_Assignment:_
Look through the entries below, please, and copy every line with the word "resource".

_Exercise inputs:_
===============

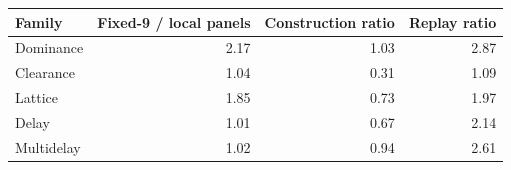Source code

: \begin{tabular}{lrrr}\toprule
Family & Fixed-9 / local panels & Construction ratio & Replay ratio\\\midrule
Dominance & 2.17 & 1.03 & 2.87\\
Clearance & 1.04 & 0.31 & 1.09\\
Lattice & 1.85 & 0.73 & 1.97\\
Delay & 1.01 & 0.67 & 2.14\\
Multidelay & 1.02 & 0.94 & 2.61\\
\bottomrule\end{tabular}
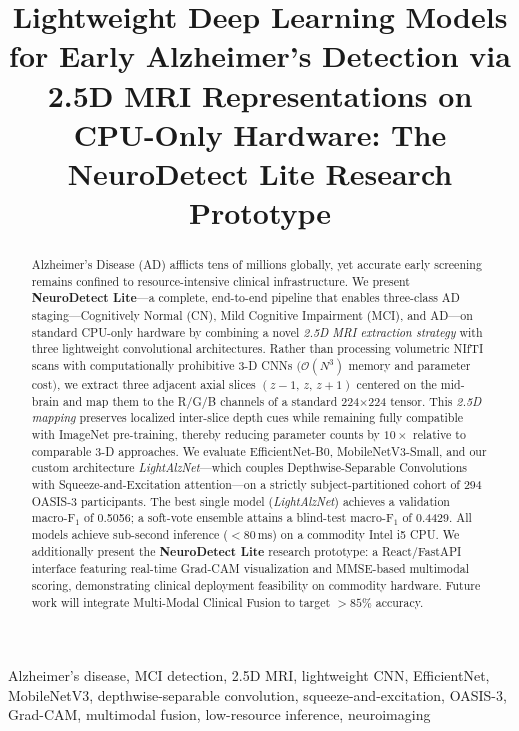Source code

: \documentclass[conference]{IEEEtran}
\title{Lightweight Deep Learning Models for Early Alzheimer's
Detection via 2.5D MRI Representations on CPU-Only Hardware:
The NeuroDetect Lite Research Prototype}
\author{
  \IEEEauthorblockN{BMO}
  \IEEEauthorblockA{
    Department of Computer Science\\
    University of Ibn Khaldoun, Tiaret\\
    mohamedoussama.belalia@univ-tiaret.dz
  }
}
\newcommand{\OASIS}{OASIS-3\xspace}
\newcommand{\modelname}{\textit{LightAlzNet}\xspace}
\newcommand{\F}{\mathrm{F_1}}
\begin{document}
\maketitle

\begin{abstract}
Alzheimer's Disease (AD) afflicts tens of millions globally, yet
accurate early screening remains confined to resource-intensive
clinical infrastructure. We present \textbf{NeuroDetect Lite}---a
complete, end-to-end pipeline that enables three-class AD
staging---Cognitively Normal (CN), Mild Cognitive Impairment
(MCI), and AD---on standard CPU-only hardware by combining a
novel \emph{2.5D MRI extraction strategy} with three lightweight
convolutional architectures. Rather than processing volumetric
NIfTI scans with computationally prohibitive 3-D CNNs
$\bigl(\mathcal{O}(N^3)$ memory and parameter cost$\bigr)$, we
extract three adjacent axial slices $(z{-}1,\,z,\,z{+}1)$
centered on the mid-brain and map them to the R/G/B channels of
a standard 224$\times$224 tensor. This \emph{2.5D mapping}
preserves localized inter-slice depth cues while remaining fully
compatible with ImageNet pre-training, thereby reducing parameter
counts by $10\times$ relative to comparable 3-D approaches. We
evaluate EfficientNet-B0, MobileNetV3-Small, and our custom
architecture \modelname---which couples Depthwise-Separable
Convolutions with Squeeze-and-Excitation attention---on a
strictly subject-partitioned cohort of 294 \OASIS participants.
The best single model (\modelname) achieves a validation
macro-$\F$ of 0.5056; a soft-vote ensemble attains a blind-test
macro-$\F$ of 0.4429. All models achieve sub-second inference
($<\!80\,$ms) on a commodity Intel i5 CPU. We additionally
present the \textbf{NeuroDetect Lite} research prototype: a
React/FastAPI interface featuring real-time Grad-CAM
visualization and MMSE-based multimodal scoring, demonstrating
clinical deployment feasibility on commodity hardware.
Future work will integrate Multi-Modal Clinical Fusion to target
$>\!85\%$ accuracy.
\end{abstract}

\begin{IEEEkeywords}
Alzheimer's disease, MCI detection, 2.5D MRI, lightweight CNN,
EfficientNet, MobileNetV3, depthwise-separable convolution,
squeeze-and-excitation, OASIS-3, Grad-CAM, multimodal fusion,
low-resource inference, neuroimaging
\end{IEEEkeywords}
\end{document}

===============

_Task solution:_
accurate early screening remains confined to resource-intensive
low-resource inference, neuroimaging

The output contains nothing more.